Réunion du 7 février 2013 à 14h00
Mission d'information sur les immigrés âgés

Maryvonne Lyazid, adjointe du Défenseur des droits, vice-présidente du collège chargé de la lutte contre les discriminations et de la promotion de l'égalité :

Je vous remercie de permettre au Défenseur des droits de contribuer à vos travaux. Nous le faisons au titre de deux de nos missions : la défense des droits et des libertés des citoyens dans le cadre de leurs relations avec l'administration et la lutte contre les discriminations.

Nous évoquerons les obstacles rencontrés par les immigrés âgés dans cinq domaines : l'accès aux soins ; l'acquisition de la nationalité française ; l'accès aux droits sociaux ; le droit de mener une vie familiale normale ; la possibilité de bénéficier d'une sépulture conforme à leurs convictions religieuses.

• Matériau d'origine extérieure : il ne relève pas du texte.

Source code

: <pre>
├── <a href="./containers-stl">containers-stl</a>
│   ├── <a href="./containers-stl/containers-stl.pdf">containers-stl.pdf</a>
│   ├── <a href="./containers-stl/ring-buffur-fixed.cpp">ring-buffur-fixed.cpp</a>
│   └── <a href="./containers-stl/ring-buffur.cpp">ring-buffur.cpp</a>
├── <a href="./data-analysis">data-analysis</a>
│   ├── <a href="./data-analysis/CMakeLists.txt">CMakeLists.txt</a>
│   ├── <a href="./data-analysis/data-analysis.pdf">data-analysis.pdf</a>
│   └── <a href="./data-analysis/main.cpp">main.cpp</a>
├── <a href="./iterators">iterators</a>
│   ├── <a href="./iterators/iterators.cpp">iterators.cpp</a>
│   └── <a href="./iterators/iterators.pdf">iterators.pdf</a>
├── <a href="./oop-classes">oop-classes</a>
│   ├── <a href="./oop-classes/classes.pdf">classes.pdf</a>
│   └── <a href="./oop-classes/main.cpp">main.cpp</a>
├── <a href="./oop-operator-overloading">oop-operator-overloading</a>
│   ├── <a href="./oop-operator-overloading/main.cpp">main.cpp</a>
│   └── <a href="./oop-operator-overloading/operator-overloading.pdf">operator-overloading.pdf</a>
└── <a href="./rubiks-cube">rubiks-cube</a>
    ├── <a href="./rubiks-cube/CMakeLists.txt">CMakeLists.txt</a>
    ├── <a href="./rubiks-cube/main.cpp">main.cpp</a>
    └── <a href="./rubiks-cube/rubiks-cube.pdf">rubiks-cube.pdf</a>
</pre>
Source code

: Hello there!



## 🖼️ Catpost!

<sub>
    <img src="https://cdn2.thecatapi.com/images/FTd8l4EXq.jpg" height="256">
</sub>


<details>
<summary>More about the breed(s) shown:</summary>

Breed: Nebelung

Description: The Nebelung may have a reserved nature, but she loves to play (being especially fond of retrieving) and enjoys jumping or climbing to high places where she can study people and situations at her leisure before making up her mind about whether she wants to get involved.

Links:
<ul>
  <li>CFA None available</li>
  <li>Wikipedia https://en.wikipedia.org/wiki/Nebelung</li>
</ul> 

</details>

Premièrement, en matière de santé et d'accès aux soins, les immigrés âgés cumulent plusieurs facteurs de vulnérabilité. Il en résulte une surmortalité chez les moins de soixante-dix ans, un état de santé dégradé et des souffrances psychiques pour nombre d'entre eux, ainsi qu'une dépendance plus précoce. D'après les chiffres de la Caisse nationale d'assurance vieillesse (CNAV), les immigrés âgés ne consomment pas plus de soins que le reste de la population, mais y renoncent plus fréquemment.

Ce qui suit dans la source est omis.